- **EXERCISE DIRECTIONS**
Would you reproduce each of the records below precisely, with the pictures left out?

Dataset entries:
[Start of Attachment]
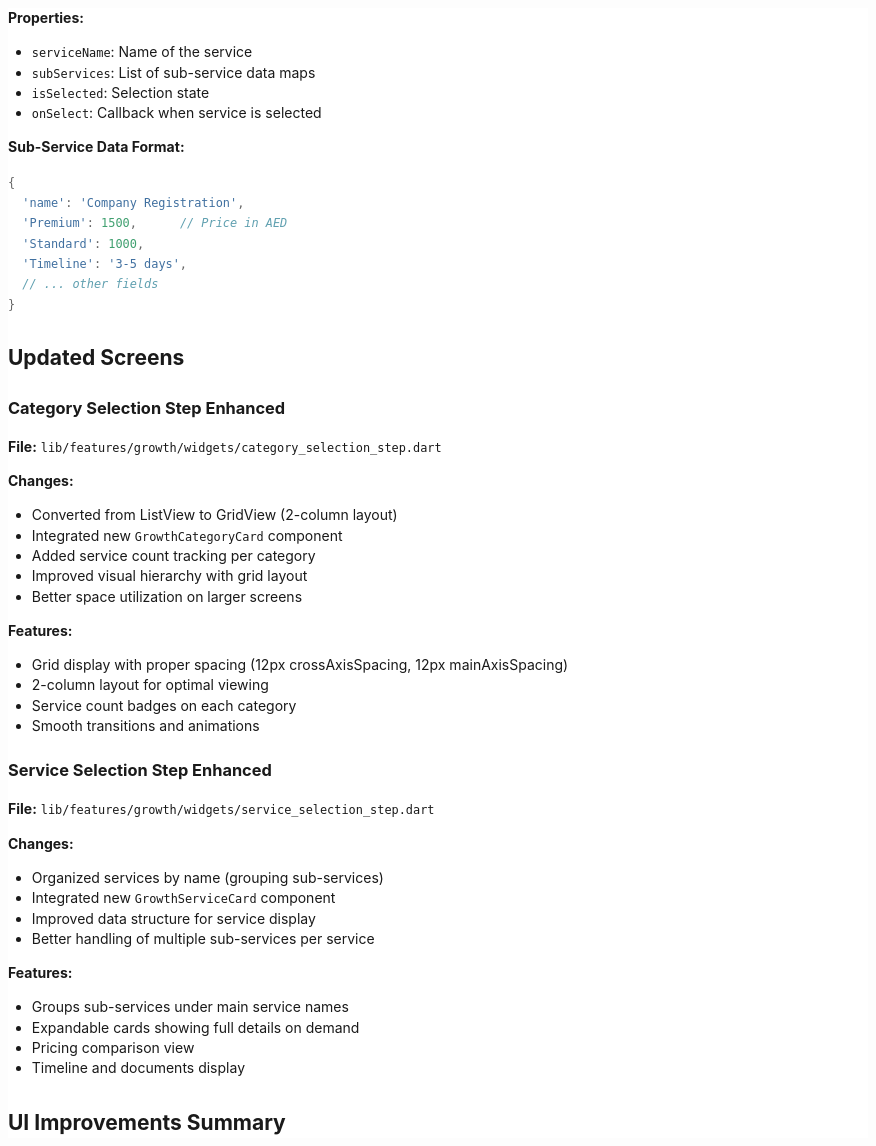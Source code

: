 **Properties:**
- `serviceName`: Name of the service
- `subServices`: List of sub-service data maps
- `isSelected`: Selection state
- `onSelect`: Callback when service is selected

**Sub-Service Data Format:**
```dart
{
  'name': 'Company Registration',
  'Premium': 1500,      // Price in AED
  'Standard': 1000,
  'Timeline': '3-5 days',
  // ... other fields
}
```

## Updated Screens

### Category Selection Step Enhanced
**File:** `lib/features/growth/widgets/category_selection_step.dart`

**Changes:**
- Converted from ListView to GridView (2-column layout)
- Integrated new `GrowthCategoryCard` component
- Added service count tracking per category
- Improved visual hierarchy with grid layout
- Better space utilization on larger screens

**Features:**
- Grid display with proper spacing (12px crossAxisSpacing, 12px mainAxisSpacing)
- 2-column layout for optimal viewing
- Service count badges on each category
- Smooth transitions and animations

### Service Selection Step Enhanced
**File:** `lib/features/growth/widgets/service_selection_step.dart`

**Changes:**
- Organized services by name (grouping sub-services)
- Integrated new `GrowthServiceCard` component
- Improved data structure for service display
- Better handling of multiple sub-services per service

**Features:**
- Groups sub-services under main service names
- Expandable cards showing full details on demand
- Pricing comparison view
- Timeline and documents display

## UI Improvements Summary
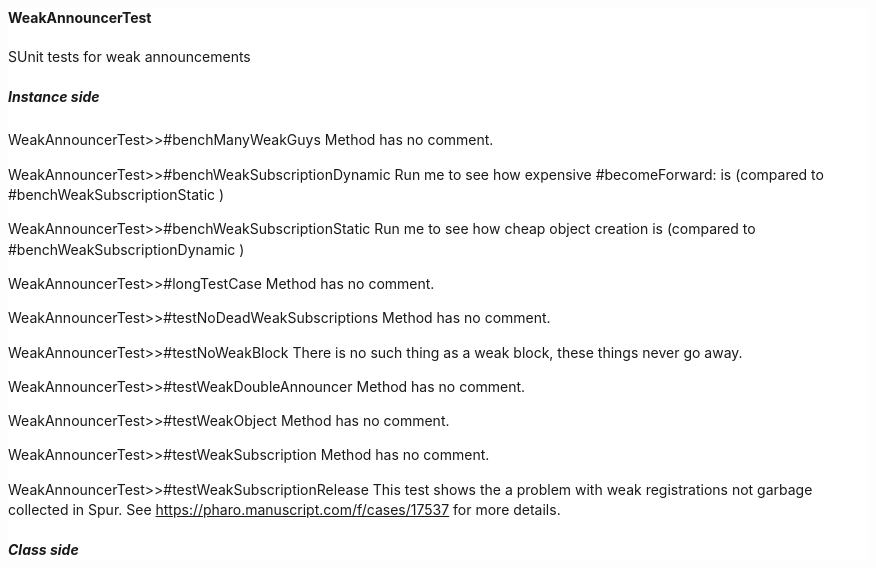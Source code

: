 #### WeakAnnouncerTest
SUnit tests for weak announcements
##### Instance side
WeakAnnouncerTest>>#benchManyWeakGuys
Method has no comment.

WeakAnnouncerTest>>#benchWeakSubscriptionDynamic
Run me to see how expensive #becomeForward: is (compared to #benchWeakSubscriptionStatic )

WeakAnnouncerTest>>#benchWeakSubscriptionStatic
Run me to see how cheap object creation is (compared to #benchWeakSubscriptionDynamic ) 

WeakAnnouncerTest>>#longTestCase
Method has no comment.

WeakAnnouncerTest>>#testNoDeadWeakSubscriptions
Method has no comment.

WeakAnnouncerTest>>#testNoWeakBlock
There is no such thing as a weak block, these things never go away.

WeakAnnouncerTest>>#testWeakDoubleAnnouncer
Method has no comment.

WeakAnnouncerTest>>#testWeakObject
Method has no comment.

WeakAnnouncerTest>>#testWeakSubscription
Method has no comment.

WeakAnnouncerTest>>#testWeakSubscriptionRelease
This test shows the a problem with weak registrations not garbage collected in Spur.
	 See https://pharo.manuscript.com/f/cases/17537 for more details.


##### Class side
[End of Attachment]
- **SOLUTION**
Source code

: **Properties:**
- `serviceName`: Name of the service
- `subServices`: List of sub-service data maps
- `isSelected`: Selection state
- `onSelect`: Callback when service is selected

**Sub-Service Data Format:**
```dart
{
  'name': 'Company Registration',
  'Premium': 1500,      // Price in AED
  'Standard': 1000,
  'Timeline': '3-5 days',
  // ... other fields
}
```

## Updated Screens

### Category Selection Step Enhanced
**File:** `lib/features/growth/widgets/category_selection_step.dart`

**Changes:**
- Converted from ListView to GridView (2-column layout)
- Integrated new `GrowthCategoryCard` component
- Added service count tracking per category
- Improved visual hierarchy with grid layout
- Better space utilization on larger screens

**Features:**
- Grid display with proper spacing (12px crossAxisSpacing, 12px mainAxisSpacing)
- 2-column layout for optimal viewing
- Service count badges on each category
- Smooth transitions and animations

### Service Selection Step Enhanced
**File:** `lib/features/growth/widgets/service_selection_step.dart`

**Changes:**
- Organized services by name (grouping sub-services)
- Integrated new `GrowthServiceCard` component
- Improved data structure for service display
- Better handling of multiple sub-services per service

**Features:**
- Groups sub-services under main service names
- Expandable cards showing full details on demand
- Pricing comparison view
- Timeline and documents display

## UI Improvements Summary
Source code

: #### WeakAnnouncerTest
SUnit tests for weak announcements
##### Instance side
WeakAnnouncerTest>>#benchManyWeakGuys
Method has no comment.

WeakAnnouncerTest>>#benchWeakSubscriptionDynamic
Run me to see how expensive #becomeForward: is (compared to #benchWeakSubscriptionStatic )

WeakAnnouncerTest>>#benchWeakSubscriptionStatic
Run me to see how cheap object creation is (compared to #benchWeakSubscriptionDynamic ) 

WeakAnnouncerTest>>#longTestCase
Method has no comment.

WeakAnnouncerTest>>#testNoDeadWeakSubscriptions
Method has no comment.

WeakAnnouncerTest>>#testNoWeakBlock
There is no such thing as a weak block, these things never go away.

WeakAnnouncerTest>>#testWeakDoubleAnnouncer
Method has no comment.

WeakAnnouncerTest>>#testWeakObject
Method has no comment.

WeakAnnouncerTest>>#testWeakSubscription
Method has no comment.

WeakAnnouncerTest>>#testWeakSubscriptionRelease
This test shows the a problem with weak registrations not garbage collected in Spur.
	 See https://pharo.manuscript.com/f/cases/17537 for more details.


##### Class side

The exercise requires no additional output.